The Devils Ride was a TV show centered on a fictional motorcycle riders' club based in San Diego, California that split into two groups because of tensions between its members. It aired on the Discovery Channel and premiered on May 8, 2012. Season 2 premiered on February 18, 2013. Season 3 premiered on February 4, 2014. After season 2, members of Laffing Devils split from the club and created the new rival Sinister Mob motorcycle club. Season 2 documented the turmoil within the Laffing Devils.
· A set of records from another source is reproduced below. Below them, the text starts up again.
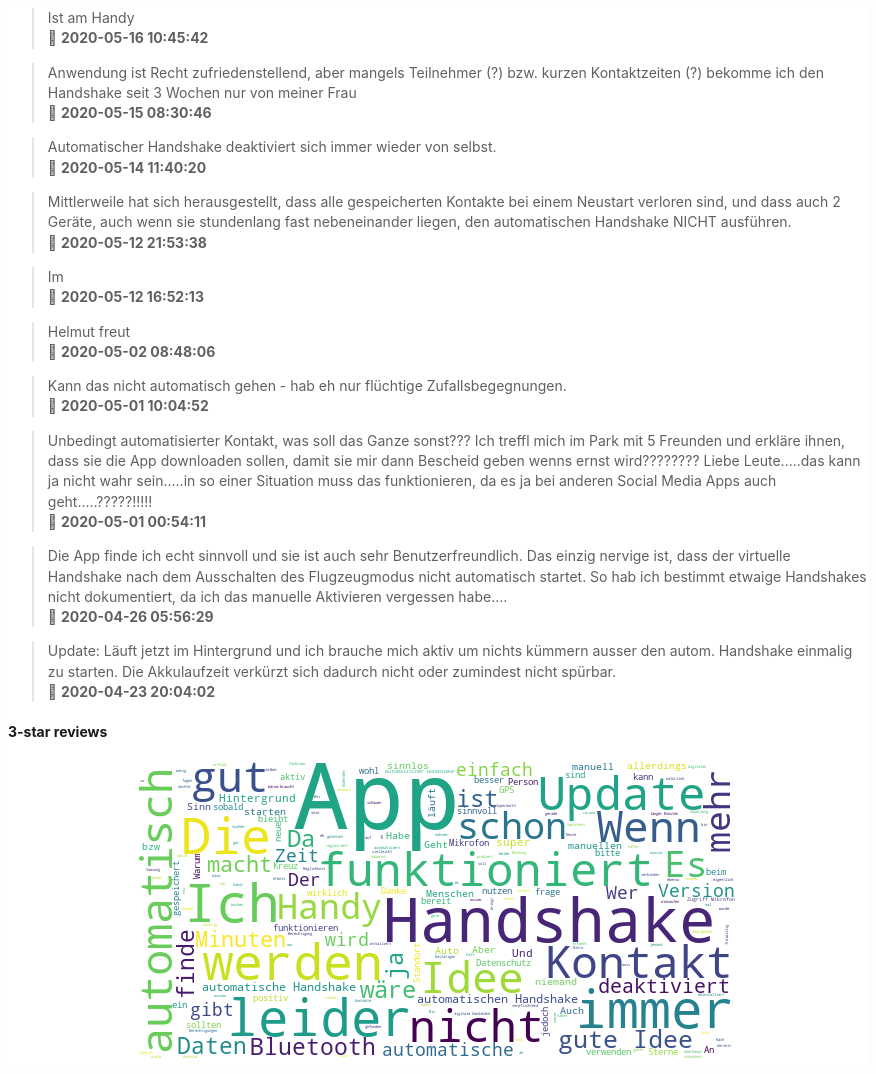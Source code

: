> Ist am Handy<br> :date: __2020-05-16 10:45:42__

> Anwendung ist Recht zufriedenstellend, aber mangels Teilnehmer (?) bzw. kurzen Kontaktzeiten (?) bekomme ich den Handshake seit 3 Wochen nur von meiner Frau<br> :date: __2020-05-15 08:30:46__

> Automatischer Handshake deaktiviert sich immer wieder von selbst.<br> :date: __2020-05-14 11:40:20__

> Mittlerweile hat sich herausgestellt, dass alle gespeicherten Kontakte bei einem Neustart verloren sind, und dass auch 2 Geräte, auch wenn sie stundenlang fast nebeneinander liegen, den automatischen Handshake NICHT ausführen.<br> :date: __2020-05-12 21:53:38__

> Im<br> :date: __2020-05-12 16:52:13__

> Helmut freut<br> :date: __2020-05-02 08:48:06__

> Kann das nicht automatisch gehen - hab eh nur flüchtige Zufallsbegegnungen.<br> :date: __2020-05-01 10:04:52__

> Unbedingt automatisierter Kontakt, was soll das Ganze sonst??? Ich treffl mich im Park mit 5 Freunden und erkläre ihnen, dass sie die App downloaden sollen, damit sie mir dann Bescheid geben wenns ernst wird???????? Liebe Leute.....das kann ja nicht wahr sein.....in so einer Situation muss das funktionieren, da es ja bei anderen Social Media Apps auch geht.....?????!!!!!<br> :date: __2020-05-01 00:54:11__

> Die App finde ich echt sinnvoll und sie ist auch sehr Benutzerfreundlich. Das einzig nervige ist, dass der virtuelle Handshake nach dem Ausschalten des Flugzeugmodus nicht automatisch startet. So hab ich bestimmt etwaige Handshakes nicht dokumentiert, da ich das manuelle Aktivieren vergessen habe....<br> :date: __2020-04-26 05:56:29__

> Update: Läuft jetzt im Hintergrund und ich brauche mich aktiv um nichts kümmern ausser den autom. Handshake einmalig zu starten. Die Akkulaufzeit verkürzt sich dadurch nicht oder zumindest nicht spürbar.<br> :date: __2020-04-23 20:04:02__



#### 3-star reviews

<p align="center">
<img src="3_star_reviews_wordcloud.png" alt="at.roteskreuz.stopcorona 3 reviews"/>
</p>
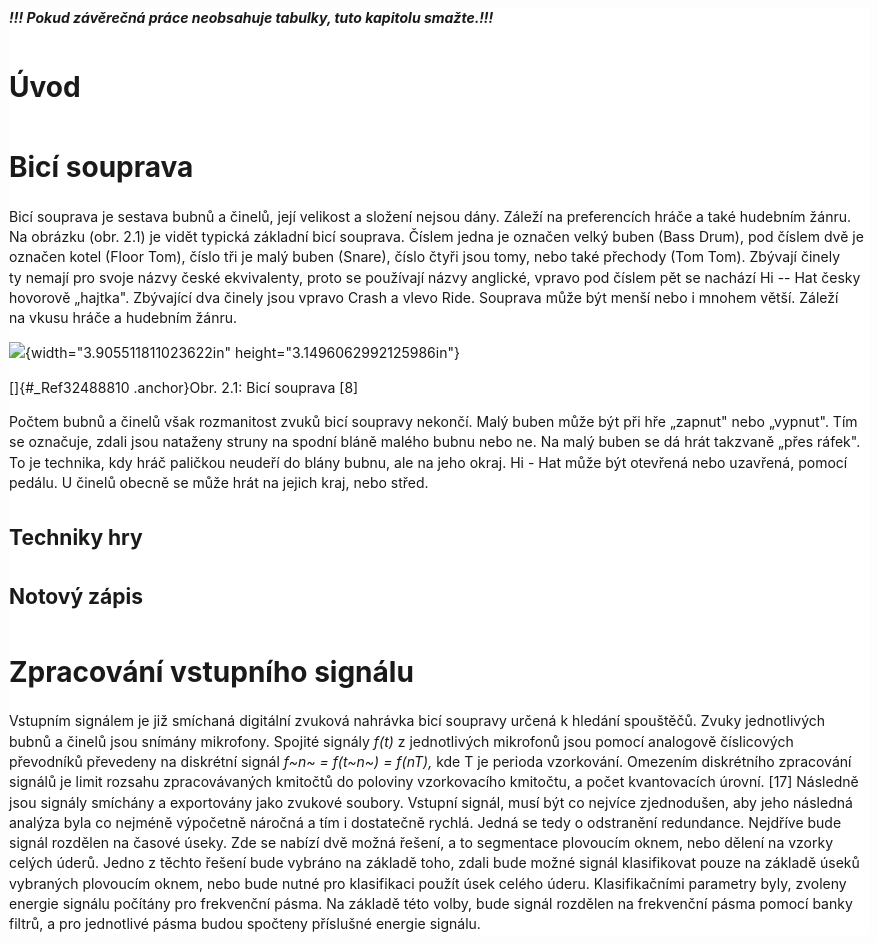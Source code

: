 ***!!! Pokud závěrečná práce neobsahuje tabulky, tuto kapitolu
smažte.!!!***

Úvod
====

Bicí souprava
=============

Bicí souprava je sestava bubnů a činelů, její velikost a složení nejsou
dány. Záleží na preferencích hráče a také hudebním žánru. Na obrázku
(obr. 2.1) je vidět typická základní bicí souprava. Číslem jedna je
označen velký buben (Bass Drum), pod číslem dvě je označen kotel (Floor
Tom), číslo tři je malý buben (Snare), číslo čtyři jsou tomy, nebo také
přechody (Tom Tom). Zbývají činely ty nemají pro svoje názvy české
ekvivalenty, proto se používají názvy anglické, vpravo pod číslem pět se
nachází Hi -- Hat česky hovorově „hajtka". Zbývající dva činely jsou
vpravo Crash a vlevo Ride. Souprava může být menší nebo i mnohem větší.
Záleží na vkusu hráče a hudebním žánru.

![](media/image1.png){width="3.905511811023622in"
height="3.1496062992125986in"}

[]{#_Ref32488810 .anchor}Obr. 2.1: Bicí souprava \[8\]

Počtem bubnů a činelů však rozmanitost zvuků bicí soupravy nekončí. Malý
buben může být při hře „zapnut" nebo „vypnut". Tím se označuje, zdali
jsou nataženy struny na spodní bláně malého bubnu nebo ne. Na malý buben
se dá hrát takzvaně „přes ráfek". To je technika, kdy hráč paličkou
neudeří do blány bubnu, ale na jeho okraj. Hi - Hat může být otevřená
nebo uzavřená, pomocí pedálu. U činelů obecně se může hrát na jejich
kraj, nebo střed.

Techniky hry
------------

Notový zápis 
------------

Zpracování vstupního signálu
============================

Vstupním signálem je již smíchaná digitální zvuková nahrávka bicí
soupravy určená k hledání spouštěčů. Zvuky jednotlivých bubnů a činelů
jsou snímány mikrofony. Spojité signály *f(t)* z jednotlivých mikrofonů
jsou pomocí analogově číslicových převodníků převedeny na diskrétní
signál *f~n~* *=* *f(t~n~)* *=* *f(nT),* kde T je perioda vzorkování.
Omezením diskrétního zpracování signálů je limit rozsahu zpracovávaných
kmitočtů do poloviny vzorkovacího kmitočtu, a počet kvantovacích úrovní.
\[17\] Následně jsou signály smíchány a exportovány jako zvukové
soubory. Vstupní signál, musí být co nejvíce zjednodušen, aby jeho
následná analýza byla co nejméně výpočetně náročná a tím i dostatečně
rychlá. Jedná se tedy o odstranění redundance. Nejdříve bude signál
rozdělen na časové úseky. Zde se nabízí dvě možná řešení, a to
segmentace plovoucím oknem, nebo dělení na vzorky celých úderů. Jedno
z těchto řešení bude vybráno na základě toho, zdali bude možné signál
klasifikovat pouze na základě úseků vybraných plovoucím oknem, nebo bude
nutné pro klasifikaci použít úsek celého úderu. Klasifikačními parametry
byly, zvoleny energie signálu počítány pro frekvenční pásma. Na základě
této volby, bude signál rozdělen na frekvenční pásma pomocí banky
filtrů, a pro jednotlivé pásma budou spočteny příslušné energie signálu.
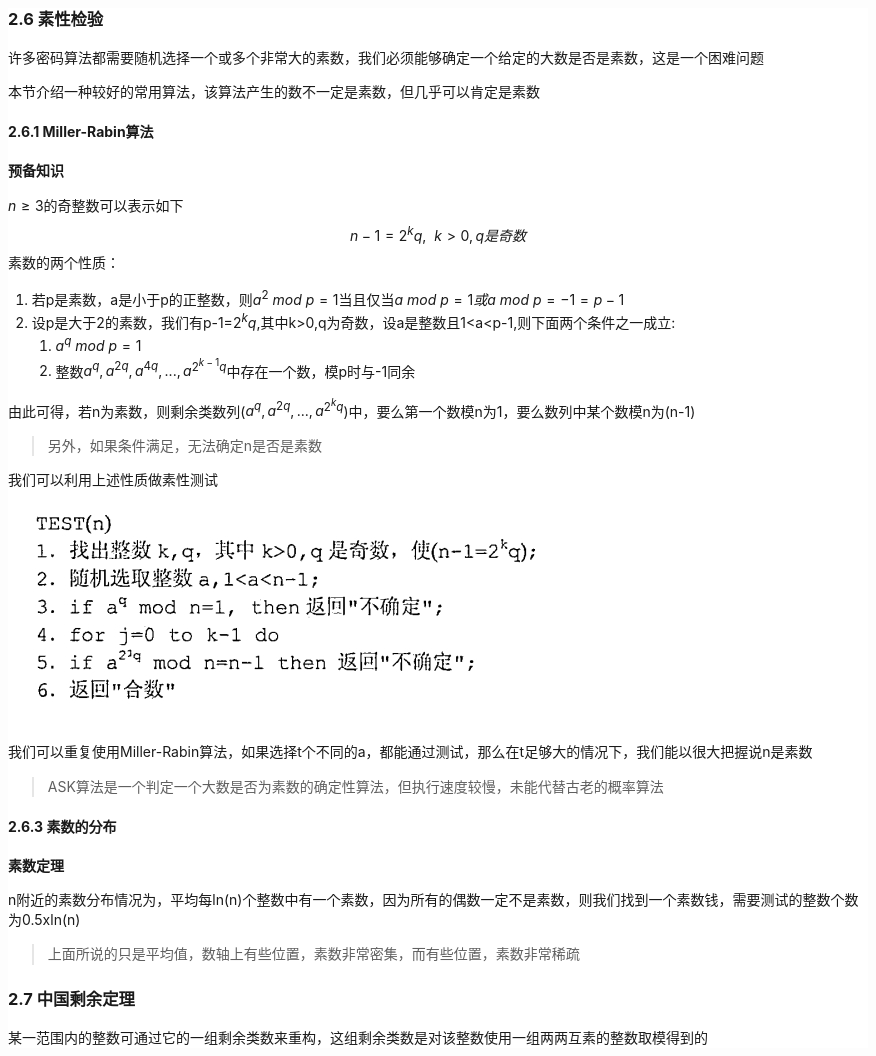 
### 2.6 素性检验

许多密码算法都需要随机选择一个或多个非常大的素数，我们必须能够确定一个给定的大数是否是素数，这是一个困难问题

本节介绍一种较好的常用算法，该算法产生的数不一定是素数，但几乎可以肯定是素数

#### 2.6.1 Miller-Rabin算法

**预备知识**

$n\ge3$的奇整数可以表示如下
$$
n-1=2^kq,~~k>0,q是奇数
$$
素数的两个性质：

1. 若p是素数，a是小于p的正整数，则$a^2~mod~p=1$当且仅当$a~mod~p=1或a~mod~p=-1=p-1$
2. 设p是大于2的素数，我们有p-1=$2^kq$,其中k>0,q为奇数，设a是整数且1<a<p-1,则下面两个条件之一成立:
   1. $a^q~mod~p=1$
   2. 整数$a^q,a^{2q},a^{4q},...,a^{2^{k-1}q}$中存在一个数，模p时与-1同余



由此可得，若n为素数，则剩余类数列($a^q,a^{2q},...,a^{2^kq}$)中，要么第一个数模n为1，要么数列中某个数模n为(n-1)

> 另外，如果条件满足，无法确定n是否是素数

我们可以利用上述性质做素性测试

![](image/%E5%AF%86%E7%A0%81%E7%BC%96%E7%A0%81%E5%AD%A6%E4%B8%8E%E7%BD%91%E7%BB%9C%E5%AE%89%E5%85%A8/Miller-Robin%E7%B4%A0%E6%80%A7%E6%A3%80%E9%AA%8C.png)

我们可以重复使用Miller-Rabin算法，如果选择t个不同的a，都能通过测试，那么在t足够大的情况下，我们能以很大把握说n是素数

> ASK算法是一个判定一个大数是否为素数的确定性算法，但执行速度较慢，未能代替古老的概率算法

#### 2.6.3 素数的分布

**素数定理**

n附近的素数分布情况为，平均每ln(n)个整数中有一个素数，因为所有的偶数一定不是素数，则我们找到一个素数钱，需要测试的整数个数为0.5xln(n)

> 上面所说的只是平均值，数轴上有些位置，素数非常密集，而有些位置，素数非常稀疏

### 2.7 中国剩余定理

某一范围内的整数可通过它的一组剩余类数来重构，这组剩余类数是对该整数使用一组两两互素的整数取模得到的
Eventually the Laffing Devils and Sinister Mob butt heads and a biker war ensues.

==Series overview==

| Season | Episodes |  | Originally released |  |
| First released | Last released |
| 1 | 6 |  | May 8, 2012 | June 12, 2012 |
| 2 | 8 |  | February 18, 2013 | April 8, 2013 |
| 3 | 6 |  | February 3, 2014 | March 10, 2014 |

==Episodes==

===Season 1 (2012)===

| No. overall | No. in season | Title | Original release date | US viewers (millions) |
| 1 | 1 | "The Brotherhood" | May 8, 2012 | 1.515 |
With the Laffing Devils' membership expanding exponentially and a growing divide between young and old members weighing heaving on his mind, Prez Gipsy calls a surprise meeting with the club's officers to announce that he is thinking about stepping down.
| 2 | 2 | "Vegas Repo Mission" | May 15, 2012 | 1.48 |
The club's president confronts the founder in a bid to earn respect. Also: A mission to repossess a bike in Las Vegas unfolds.
| 3 | 3 | "Battle for Brotherhood" | May 22, 2012 | 1.55 |
The new club president returns from the Las Vegas mission to find the organization in turmoil. Also: A member is hospitalized.
| 4 | 4 | "Bad Blood" | May 29, 2012 | N/A |
The founder causes tension for the club by recruiting former members for his own agenda.
| 5 | 5 | "Sinister Moves" | June 5, 2012 | N/A |
Plans for an East County chapter divide the Devils, while Gipsy continues to stun his former brothers with the launch of his new club, Sinister Mob Syndicate. Bad blood between Gipsy and Billy reach a breaking point during a charity ride.
| 6 | 6 | "Fallen Devil" | June 12, 2012 | N/A |
A clubhouse war erupts, and a member faces a tragedy.

===Season 2 (2013)===

| No. overall | No. in season | Title | Original release date | US viewers (millions) |
| 7 | 1 | "First Blood" | February 18, 2013 | N/A |
A battle for leadership emerges in the Season 2 opener. Later, a rival club is confronted.
| 8 | 2 | "Bad Out" | February 25, 2013 | N/A |
The Sinister Mob president attends a secret meeting with the more powerful clubs in the community.
| 9 | 3 | "Dangerous Tactics" | March 4, 2013 | N/A |
A member's bike is destroyed by the Sinister Mob.
| 10 | 4 | "Fight Club" | March 11, 2013 | N/A |
Violence erupts in the clubhouse; Danny Boy asks Billy the Kid to return.
| 11 | 5 | "Blood In & Out" | March 18, 2013 | N/A |
The club prepares to pick a new president.
| 12 | 6 | "War Crimes" | March 25, 2013 | N/A |
Danny Boy targets local drug dealers.
| 13 | 7 | "Enemy Within" | April 1, 2013 | N/A |
Tempers flare between the Sin Mob leaders.
| 14 | 8 | "War is Now" | April 8, 2013 | N/A |
The Sin Mob are attacked at their clubhouse.

===Season 3 (2014)===

| No. overall | No. in season | Title | Original release date | US viewers (millions) |
| 15 | 1 | "The Brother's Keeper" | February 3, 2014 | N/A |
Armed thugs strip the club presidents of their kuttes in the Season 3 premiere.
| 16 | 2 | "Brothers in Arms" | February 10, 2014 | N/A |
The clubs fight to restore their reputations.
| 17 | 3 | "New Blood" | February 17, 2014 | 1.55 |
Rockem takes extreme measures in order to get in touch with Danny Boy.
| 18 | 4 | "Broken Brotherhood" | February 24, 2014 | N/A |
Tank loses his cool, leading to a surprising club vote.
| 19 | 5 | "Sinister Moves" | March 3, 2014 | N/A |
Diesel gets devastating news; Mad Max seeks advice from another club.
| 20 | 6 | "Showdown" | March 10, 2014 | N/A |
The battle between the Laffing Devils and Sin Mob comes to a head when Rock'em challenges the Devil's to meet them in the desert.